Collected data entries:
┌──

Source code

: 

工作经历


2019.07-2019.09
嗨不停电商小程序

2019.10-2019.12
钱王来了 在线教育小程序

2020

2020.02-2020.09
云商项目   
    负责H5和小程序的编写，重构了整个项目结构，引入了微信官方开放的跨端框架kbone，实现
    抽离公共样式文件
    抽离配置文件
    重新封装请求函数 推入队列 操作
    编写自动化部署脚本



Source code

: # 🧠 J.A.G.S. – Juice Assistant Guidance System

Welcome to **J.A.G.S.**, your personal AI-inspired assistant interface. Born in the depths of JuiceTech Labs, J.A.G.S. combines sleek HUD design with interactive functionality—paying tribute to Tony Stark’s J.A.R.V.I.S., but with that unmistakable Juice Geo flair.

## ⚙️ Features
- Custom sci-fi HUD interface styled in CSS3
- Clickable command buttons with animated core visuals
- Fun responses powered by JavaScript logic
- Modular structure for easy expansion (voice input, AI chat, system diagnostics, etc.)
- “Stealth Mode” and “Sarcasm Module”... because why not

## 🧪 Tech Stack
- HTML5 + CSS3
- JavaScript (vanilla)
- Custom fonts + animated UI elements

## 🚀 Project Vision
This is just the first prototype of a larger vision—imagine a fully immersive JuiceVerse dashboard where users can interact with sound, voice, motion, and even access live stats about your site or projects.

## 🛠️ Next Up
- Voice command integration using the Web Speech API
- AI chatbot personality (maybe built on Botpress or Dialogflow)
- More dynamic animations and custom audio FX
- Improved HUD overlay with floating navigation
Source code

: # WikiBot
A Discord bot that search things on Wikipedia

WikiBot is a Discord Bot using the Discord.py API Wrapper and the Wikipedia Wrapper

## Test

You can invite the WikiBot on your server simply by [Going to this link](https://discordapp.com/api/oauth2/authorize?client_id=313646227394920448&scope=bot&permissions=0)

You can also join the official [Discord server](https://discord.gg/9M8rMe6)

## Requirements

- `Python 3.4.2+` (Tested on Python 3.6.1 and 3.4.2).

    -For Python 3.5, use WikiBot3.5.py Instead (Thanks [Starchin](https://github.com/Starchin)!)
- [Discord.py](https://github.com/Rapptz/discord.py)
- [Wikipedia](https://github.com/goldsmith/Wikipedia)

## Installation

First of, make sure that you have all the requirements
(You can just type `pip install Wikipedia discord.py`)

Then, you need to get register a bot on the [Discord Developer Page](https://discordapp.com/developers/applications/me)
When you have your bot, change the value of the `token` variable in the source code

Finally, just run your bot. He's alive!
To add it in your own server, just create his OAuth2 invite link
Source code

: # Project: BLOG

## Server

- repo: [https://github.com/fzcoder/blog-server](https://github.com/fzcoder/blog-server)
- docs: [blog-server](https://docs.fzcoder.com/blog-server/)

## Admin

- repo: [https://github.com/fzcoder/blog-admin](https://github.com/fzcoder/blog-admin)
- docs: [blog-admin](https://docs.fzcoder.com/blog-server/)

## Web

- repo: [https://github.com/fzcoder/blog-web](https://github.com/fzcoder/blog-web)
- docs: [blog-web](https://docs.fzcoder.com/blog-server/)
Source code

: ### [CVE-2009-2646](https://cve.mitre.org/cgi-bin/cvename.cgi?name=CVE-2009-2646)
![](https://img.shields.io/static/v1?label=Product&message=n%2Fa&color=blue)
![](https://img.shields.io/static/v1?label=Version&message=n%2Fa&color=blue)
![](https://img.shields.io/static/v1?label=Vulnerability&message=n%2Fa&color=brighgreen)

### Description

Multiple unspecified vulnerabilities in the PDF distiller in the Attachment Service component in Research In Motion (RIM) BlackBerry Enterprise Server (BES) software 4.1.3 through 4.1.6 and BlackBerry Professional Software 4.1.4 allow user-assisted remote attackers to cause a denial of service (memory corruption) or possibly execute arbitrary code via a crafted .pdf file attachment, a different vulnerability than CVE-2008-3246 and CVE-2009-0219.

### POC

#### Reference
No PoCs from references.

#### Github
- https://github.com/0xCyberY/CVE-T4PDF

└──

TRY IT:
In full and without change, transcribe the data above.

RESPONSE AREA:
Source code

: 

工作经历


2019.07-2019.09
嗨不停电商小程序

2019.10-2019.12
钱王来了 在线教育小程序

2020

2020.02-2020.09
云商项目   
    负责H5和小程序的编写，重构了整个项目结构，引入了微信官方开放的跨端框架kbone，实现
    抽离公共样式文件
    抽离配置文件
    重新封装请求函数 推入队列 操作
    编写自动化部署脚本



Source code

: # 🧠 J.A.G.S. – Juice Assistant Guidance System

Welcome to **J.A.G.S.**, your personal AI-inspired assistant interface. Born in the depths of JuiceTech Labs, J.A.G.S. combines sleek HUD design with interactive functionality—paying tribute to Tony Stark’s J.A.R.V.I.S., but with that unmistakable Juice Geo flair.

## ⚙️ Features
- Custom sci-fi HUD interface styled in CSS3
- Clickable command buttons with animated core visuals
- Fun responses powered by JavaScript logic
- Modular structure for easy expansion (voice input, AI chat, system diagnostics, etc.)
- “Stealth Mode” and “Sarcasm Module”... because why not

## 🧪 Tech Stack
- HTML5 + CSS3
- JavaScript (vanilla)
- Custom fonts + animated UI elements

## 🚀 Project Vision
This is just the first prototype of a larger vision—imagine a fully immersive JuiceVerse dashboard where users can interact with sound, voice, motion, and even access live stats about your site or projects.

## 🛠️ Next Up
- Voice command integration using the Web Speech API
- AI chatbot personality (maybe built on Botpress or Dialogflow)
- More dynamic animations and custom audio FX
- Improved HUD overlay with floating navigation
Source code

: # WikiBot
A Discord bot that search things on Wikipedia

WikiBot is a Discord Bot using the Discord.py API Wrapper and the Wikipedia Wrapper

## Test

You can invite the WikiBot on your server simply by [Going to this link](https://discordapp.com/api/oauth2/authorize?client_id=313646227394920448&scope=bot&permissions=0)

You can also join the official [Discord server](https://discord.gg/9M8rMe6)

## Requirements

- `Python 3.4.2+` (Tested on Python 3.6.1 and 3.4.2).

    -For Python 3.5, use WikiBot3.5.py Instead (Thanks [Starchin](https://github.com/Starchin)!)
- [Discord.py](https://github.com/Rapptz/discord.py)
- [Wikipedia](https://github.com/goldsmith/Wikipedia)

## Installation

First of, make sure that you have all the requirements
(You can just type `pip install Wikipedia discord.py`)

Then, you need to get register a bot on the [Discord Developer Page](https://discordapp.com/developers/applications/me)
When you have your bot, change the value of the `token` variable in the source code

Finally, just run your bot. He's alive!
To add it in your own server, just create his OAuth2 invite link
Source code

: # Project: BLOG

## Server

- repo: [https://github.com/fzcoder/blog-server](https://github.com/fzcoder/blog-server)
- docs: [blog-server](https://docs.fzcoder.com/blog-server/)

## Admin

- repo: [https://github.com/fzcoder/blog-admin](https://github.com/fzcoder/blog-admin)
- docs: [blog-admin](https://docs.fzcoder.com/blog-server/)

## Web

- repo: [https://github.com/fzcoder/blog-web](https://github.com/fzcoder/blog-web)
- docs: [blog-web](https://docs.fzcoder.com/blog-server/)
Source code

: ### [CVE-2009-2646](https://cve.mitre.org/cgi-bin/cvename.cgi?name=CVE-2009-2646)
![](https://img.shields.io/static/v1?label=Product&message=n%2Fa&color=blue)
![](https://img.shields.io/static/v1?label=Version&message=n%2Fa&color=blue)
![](https://img.shields.io/static/v1?label=Vulnerability&message=n%2Fa&color=brighgreen)

### Description

Multiple unspecified vulnerabilities in the PDF distiller in the Attachment Service component in Research In Motion (RIM) BlackBerry Enterprise Server (BES) software 4.1.3 through 4.1.6 and BlackBerry Professional Software 4.1.4 allow user-assisted remote attackers to cause a denial of service (memory corruption) or possibly execute arbitrary code via a crafted .pdf file attachment, a different vulnerability than CVE-2008-3246 and CVE-2009-0219.

### POC

#### Reference
No PoCs from references.

#### Github
- https://github.com/0xCyberY/CVE-T4PDF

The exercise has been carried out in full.